Und genau dort setzen wir unseren pumperlgesunden SLS in Szene. Von der Form her eine Reminiszenz an den legendären Flügeltürer-300SL aus den Fifties (der seine stilbildenden, nach oben aufschwingenden Türen übrigens aus einer technischen Not heraus verpasst bekam) stellt der beim hauseigenen Tuner AMG hergestellte Supersport-Benz eine der aktuell heißesten Begehrlichkeiten der gesamten Autowelt dar. Sein Motor ist revolutionär, es ist ein mit allen Tricks und Kniffen aktuellster Ingenieurskunst veredelter V8, der in der übrigen Mercedes-Motorenpalette eigentlich keine Geschwister kennt. Seine Platzierung im Fahrzeug, nämlich hinter der Vorderachse, aber vor dem Armaturenträger, bedingt nicht nur eine schier endlose Schnauze, sondern auch eine nahezu perfekte Gewichtsverteilung, was sich äußerst positiv auf Fahrwerk und Straßenlage des Boliden auswirkt. Jene Langschnäuzigkeit, überhaupt: Die gesamte Gestrecktheit des SLS lässt bei allen Betrachtern, egal ob autodeppert oder fahrradorientiert, Van-Besitzer oder Porschefahrer, Uraltoma oder Dreirad-Jungspund eine fast unisono wahrzunehmende Reaktion erklingen, die meist völlig unzurückgehalten zutage tritt: „Schön!“
Schön. Ein Klassiker, schon jetzt. Mit dem Drehmoment von an ganzen Hödlmayer voller Golf GTI unter der Haube.
Manfred Schmid
Fährt man mit dem SLS AMG durch die Stadt, wünscht man sich jene seligen Zeiten retour, in denen Mobiltelefone bloß telefonieren konnten, und Fotoapparate sperrige, unhandliche Plastikkisten waren, in die man kostspielige Zelluloidrollen einlegen musste. Noch nie-nie-nie geriet ich so oft ins Fadenkreuz irgendeiner Handy-Knipser. Man bekommt als SLS-Pilot eine Ahnung davon, wie sich von Paparazzi verfolgte Promis fühlen müssen. Und weil das Fortbewegen eines eigenen Fahrzeuges den Handy-Fotografen kaum davon abhält, den geilen Benz auf der Nebenspur abzulichten, fühlt man sich bisweilen mit einem sehr-sehr breiten Auto an den äußersten Rand einer sehr-sehr engen Fahrspur abgedrängt. An deren Außenkante meist tückische Randsteine lauern, die Felgen wie jene des SLS zur Jause nehmen.

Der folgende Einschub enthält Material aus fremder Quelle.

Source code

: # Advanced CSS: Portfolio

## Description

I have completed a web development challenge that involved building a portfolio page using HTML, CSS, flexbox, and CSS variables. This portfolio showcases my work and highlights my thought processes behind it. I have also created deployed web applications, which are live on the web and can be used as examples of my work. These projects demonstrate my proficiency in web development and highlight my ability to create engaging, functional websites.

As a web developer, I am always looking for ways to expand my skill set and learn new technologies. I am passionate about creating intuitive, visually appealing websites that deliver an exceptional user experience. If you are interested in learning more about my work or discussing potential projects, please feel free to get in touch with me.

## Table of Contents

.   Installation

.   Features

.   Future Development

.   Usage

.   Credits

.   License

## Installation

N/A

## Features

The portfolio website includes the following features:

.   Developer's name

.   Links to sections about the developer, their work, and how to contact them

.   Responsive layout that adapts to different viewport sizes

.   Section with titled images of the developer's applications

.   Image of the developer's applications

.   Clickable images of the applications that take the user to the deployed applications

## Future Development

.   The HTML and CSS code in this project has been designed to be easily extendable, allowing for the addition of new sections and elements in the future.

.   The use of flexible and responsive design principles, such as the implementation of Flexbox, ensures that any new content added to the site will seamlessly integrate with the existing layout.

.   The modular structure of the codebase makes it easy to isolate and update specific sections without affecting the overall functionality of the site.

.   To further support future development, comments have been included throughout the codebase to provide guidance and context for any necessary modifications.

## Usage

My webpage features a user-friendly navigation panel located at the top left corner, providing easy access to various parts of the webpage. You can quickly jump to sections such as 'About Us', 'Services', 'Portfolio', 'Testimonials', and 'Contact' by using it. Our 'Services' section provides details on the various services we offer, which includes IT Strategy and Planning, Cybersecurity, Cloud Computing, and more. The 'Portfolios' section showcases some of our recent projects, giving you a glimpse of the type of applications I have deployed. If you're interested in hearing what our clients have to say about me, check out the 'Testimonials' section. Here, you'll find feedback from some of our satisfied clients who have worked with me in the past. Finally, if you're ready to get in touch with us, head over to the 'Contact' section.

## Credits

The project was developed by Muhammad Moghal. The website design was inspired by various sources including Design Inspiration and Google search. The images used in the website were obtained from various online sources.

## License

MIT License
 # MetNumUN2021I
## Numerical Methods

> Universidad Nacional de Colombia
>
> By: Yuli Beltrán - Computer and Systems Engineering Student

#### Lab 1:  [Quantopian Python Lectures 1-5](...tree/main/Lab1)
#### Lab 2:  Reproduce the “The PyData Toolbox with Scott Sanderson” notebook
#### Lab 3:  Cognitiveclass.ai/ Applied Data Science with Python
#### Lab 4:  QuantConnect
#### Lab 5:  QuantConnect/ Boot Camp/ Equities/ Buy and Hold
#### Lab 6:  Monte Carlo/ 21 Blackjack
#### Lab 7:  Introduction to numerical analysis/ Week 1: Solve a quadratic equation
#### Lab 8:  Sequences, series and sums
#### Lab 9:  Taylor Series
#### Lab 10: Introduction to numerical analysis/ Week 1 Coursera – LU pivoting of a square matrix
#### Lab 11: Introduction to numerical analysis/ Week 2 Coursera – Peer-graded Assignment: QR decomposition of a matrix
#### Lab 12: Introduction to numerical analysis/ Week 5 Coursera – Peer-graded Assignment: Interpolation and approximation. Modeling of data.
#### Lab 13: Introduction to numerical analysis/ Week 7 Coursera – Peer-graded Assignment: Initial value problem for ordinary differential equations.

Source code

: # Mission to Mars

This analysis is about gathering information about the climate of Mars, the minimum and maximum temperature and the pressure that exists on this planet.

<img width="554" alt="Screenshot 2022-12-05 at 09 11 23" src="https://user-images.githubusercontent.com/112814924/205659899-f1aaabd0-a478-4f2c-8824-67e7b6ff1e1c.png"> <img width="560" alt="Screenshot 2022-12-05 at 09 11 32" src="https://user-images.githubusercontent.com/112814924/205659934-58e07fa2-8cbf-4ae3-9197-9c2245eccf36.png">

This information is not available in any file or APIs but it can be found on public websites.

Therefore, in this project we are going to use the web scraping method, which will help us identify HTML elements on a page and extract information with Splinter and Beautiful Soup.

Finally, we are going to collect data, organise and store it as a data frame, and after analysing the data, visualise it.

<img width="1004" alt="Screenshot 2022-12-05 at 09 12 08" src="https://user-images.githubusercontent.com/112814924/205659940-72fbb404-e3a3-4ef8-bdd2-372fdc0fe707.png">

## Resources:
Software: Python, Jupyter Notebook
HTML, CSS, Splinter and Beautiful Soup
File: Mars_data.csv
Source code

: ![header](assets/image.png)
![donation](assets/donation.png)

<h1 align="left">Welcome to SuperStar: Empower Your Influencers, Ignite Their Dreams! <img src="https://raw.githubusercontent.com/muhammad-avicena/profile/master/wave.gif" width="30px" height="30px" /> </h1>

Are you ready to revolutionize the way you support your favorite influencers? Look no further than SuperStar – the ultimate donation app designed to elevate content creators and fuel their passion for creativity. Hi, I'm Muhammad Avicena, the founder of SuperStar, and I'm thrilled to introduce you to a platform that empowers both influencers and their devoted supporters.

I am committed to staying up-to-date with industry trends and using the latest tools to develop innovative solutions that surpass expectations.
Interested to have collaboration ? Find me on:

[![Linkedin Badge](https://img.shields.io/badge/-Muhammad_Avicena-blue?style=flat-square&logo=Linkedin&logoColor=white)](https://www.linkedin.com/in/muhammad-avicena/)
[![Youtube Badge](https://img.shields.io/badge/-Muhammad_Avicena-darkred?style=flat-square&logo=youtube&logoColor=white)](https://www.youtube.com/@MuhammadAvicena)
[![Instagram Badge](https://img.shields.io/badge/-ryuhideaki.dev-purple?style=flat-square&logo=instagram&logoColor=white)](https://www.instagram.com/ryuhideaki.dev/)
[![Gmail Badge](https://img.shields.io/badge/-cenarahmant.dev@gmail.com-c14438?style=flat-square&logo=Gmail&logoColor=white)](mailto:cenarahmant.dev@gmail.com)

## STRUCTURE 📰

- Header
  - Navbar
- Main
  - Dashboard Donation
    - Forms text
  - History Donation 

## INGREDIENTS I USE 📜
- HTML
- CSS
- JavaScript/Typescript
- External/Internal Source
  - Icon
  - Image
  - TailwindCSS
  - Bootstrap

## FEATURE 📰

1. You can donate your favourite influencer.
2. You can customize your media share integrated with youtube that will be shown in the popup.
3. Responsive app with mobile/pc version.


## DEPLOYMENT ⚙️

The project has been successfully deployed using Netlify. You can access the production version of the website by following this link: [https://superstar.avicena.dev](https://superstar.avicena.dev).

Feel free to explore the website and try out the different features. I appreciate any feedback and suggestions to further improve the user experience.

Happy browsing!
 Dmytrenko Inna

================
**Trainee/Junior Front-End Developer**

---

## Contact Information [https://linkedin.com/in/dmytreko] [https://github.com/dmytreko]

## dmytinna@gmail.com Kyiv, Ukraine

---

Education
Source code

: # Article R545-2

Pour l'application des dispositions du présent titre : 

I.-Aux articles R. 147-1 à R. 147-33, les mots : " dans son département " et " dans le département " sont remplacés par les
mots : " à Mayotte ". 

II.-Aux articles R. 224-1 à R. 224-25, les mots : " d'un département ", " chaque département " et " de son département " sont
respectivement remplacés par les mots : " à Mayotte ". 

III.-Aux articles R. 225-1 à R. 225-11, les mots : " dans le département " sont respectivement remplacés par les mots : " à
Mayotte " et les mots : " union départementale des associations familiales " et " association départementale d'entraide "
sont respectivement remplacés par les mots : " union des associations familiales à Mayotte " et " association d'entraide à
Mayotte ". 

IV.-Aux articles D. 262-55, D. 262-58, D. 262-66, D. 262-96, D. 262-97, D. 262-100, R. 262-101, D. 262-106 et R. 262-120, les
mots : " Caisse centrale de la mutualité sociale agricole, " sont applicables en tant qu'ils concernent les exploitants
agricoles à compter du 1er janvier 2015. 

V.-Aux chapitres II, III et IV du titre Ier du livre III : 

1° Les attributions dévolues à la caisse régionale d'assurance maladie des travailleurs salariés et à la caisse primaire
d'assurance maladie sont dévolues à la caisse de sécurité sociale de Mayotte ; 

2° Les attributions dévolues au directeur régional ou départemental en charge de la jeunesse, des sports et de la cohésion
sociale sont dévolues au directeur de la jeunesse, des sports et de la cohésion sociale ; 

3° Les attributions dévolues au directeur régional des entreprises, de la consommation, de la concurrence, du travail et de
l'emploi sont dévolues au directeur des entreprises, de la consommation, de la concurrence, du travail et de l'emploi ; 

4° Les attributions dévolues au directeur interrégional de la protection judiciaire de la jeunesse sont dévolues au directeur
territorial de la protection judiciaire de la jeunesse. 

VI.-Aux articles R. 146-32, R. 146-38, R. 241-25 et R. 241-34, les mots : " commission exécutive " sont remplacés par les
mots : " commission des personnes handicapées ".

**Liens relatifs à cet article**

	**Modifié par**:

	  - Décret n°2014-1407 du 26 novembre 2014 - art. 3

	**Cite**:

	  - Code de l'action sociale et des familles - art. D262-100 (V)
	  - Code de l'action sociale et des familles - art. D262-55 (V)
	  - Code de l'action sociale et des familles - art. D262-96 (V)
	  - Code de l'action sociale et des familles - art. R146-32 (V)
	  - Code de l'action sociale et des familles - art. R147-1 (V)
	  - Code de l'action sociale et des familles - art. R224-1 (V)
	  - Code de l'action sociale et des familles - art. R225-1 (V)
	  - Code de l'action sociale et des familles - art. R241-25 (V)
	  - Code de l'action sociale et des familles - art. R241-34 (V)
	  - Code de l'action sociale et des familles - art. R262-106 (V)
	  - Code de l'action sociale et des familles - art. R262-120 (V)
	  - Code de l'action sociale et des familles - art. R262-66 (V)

Bei aller Extravaganz im Auftritt hat der SLS AMG seiner Herkunft zwei entscheidende Vorteile zu verdanken. Erstens: Abgesehen von den konstruktionsbedingt üppigen Außenmaßen fährt er sich absolut wie ein Alltagsauto. Zweitens: Er tauscht die Hysterie ähnlicher Exponate südländischer Herkunft generös gegen das Gefühl unverwüstlicher Solidität, was wiederum Schmids Expertise zum Thema in zitierbare Nähe rückt: „Wirklich gelungen, schön von hinten bis vorn, ein Klassiker schon jetzt.“ Und: „Mit dem Drehmoment von einem ganzen Hödlmayr (Anm: Autotransporter) voller Golf GTI unter der Haube.“ Unter „Fahreindrücke“ ist bloß zu vermerken: Zu kurz. Man hätte ruhig noch ein paar hundert Kilometer mit dem SLS abspulen können. Möglicherweise wäre uns dann öfters Denkwürdiges wie jene Polizei-Kontrolle in Rust widerfahren. Das Originalzitat des anhaltenden Organs hat das Zeug zur Legende: „Ich will ehrlich sein zu Ihnen – wir wollten uns nur das Auto anschauen.“ Bravo. Solche Polizisten wünscht man sich öfters.